Rightsizing AWS Costs: Finding and Fixing Overprovisioned Resources
Most AWS bills have 20–40% waste from overprovisioned EC2 instances, underused RDS, and forgotten resources. This tutorial shows you how to find it systematically and reduce it without impacting reliability.
Before you begin
- AWS account with billing access
- AWS CLI configured
- Basic understanding of EC2 and RDS
AWS bills grow because it's easier to overprovision than to tune. A t3.xlarge "just to be safe" instead of t3.medium doubles the instance cost. An RDS db.r5.large with 10% CPU average is wasting 90% of its compute.
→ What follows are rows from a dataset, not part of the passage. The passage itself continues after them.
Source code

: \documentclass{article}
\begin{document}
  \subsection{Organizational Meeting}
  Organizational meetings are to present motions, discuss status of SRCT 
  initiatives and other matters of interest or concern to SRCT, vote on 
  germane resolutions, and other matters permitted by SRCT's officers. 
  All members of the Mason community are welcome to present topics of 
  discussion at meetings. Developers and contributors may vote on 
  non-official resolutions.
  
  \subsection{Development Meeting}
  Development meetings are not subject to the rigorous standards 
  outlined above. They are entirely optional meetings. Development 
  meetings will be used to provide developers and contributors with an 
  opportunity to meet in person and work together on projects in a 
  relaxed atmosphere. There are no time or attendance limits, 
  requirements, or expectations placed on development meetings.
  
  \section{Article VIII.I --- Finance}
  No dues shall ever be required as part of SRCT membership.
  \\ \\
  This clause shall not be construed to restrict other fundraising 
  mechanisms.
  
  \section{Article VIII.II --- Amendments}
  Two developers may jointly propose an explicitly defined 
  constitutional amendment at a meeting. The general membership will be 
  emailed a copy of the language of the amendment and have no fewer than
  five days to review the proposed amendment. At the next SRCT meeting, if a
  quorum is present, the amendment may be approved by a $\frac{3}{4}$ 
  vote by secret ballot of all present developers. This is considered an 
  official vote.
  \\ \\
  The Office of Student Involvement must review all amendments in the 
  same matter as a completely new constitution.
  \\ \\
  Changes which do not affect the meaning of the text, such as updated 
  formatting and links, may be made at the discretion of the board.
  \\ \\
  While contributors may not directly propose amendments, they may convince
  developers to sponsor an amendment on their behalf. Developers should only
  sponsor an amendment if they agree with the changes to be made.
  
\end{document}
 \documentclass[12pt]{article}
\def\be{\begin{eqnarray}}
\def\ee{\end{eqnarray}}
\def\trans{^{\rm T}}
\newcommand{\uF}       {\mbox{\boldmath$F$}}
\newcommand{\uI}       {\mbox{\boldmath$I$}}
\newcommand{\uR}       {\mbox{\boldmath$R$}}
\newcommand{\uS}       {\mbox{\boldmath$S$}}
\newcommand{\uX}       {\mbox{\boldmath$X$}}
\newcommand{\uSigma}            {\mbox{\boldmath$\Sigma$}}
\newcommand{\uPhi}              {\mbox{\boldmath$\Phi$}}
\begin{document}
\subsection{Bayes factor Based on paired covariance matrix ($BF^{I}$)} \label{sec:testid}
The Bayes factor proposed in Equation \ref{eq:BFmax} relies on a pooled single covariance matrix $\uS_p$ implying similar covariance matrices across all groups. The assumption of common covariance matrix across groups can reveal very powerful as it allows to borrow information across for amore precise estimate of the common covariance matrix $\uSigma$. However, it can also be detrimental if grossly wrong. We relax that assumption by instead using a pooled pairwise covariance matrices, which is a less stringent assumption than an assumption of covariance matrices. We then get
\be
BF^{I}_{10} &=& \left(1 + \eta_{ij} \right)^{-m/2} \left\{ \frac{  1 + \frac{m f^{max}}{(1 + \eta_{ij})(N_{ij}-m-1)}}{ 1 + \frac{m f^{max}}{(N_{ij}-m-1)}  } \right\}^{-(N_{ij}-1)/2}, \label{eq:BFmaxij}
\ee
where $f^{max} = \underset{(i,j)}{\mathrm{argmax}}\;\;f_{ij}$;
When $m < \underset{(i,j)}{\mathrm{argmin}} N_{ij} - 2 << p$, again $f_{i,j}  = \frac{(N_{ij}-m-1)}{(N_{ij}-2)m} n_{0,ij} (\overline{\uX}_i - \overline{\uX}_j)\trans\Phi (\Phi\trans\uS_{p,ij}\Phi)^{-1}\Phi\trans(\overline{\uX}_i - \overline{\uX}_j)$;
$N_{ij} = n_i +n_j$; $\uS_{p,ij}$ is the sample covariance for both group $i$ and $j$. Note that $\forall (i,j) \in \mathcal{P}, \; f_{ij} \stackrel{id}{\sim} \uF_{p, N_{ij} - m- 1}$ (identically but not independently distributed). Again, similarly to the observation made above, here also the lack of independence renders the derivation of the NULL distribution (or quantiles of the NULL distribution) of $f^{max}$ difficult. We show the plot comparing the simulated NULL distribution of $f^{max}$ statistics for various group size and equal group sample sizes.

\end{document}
This tutorial gives you a systematic process to find the waste and act on it.
The Four Categories of AWS Waste
- Overprovisioned resources — right type, wrong size (most common)
- Unused resources — running but doing nothing (snapshots, idle EBS, stopped instances)
- Wrong purchase type — On-Demand when Reserved or Spot would be cheaper
- Wrong storage class — S3 Standard for cold data, gp2 instead of gp3
Step 1: Get the High-Level Picture with Cost Explorer
In the AWS Console → Cost Management → Cost Explorer:
- Set date range to last 3 months
- Group by Service — see what's driving the bill
- Group by Usage Type — see EC2 instances, data transfer, storage separately
- Filter to your top spending service, group by Instance Type
Look for:
- Instance types with low utilisation (Cost Explorer shows rightsizing recommendations)
- Data transfer costs (often hidden, can be 20% of bill)
- NAT Gateway data processed (usually avoidable)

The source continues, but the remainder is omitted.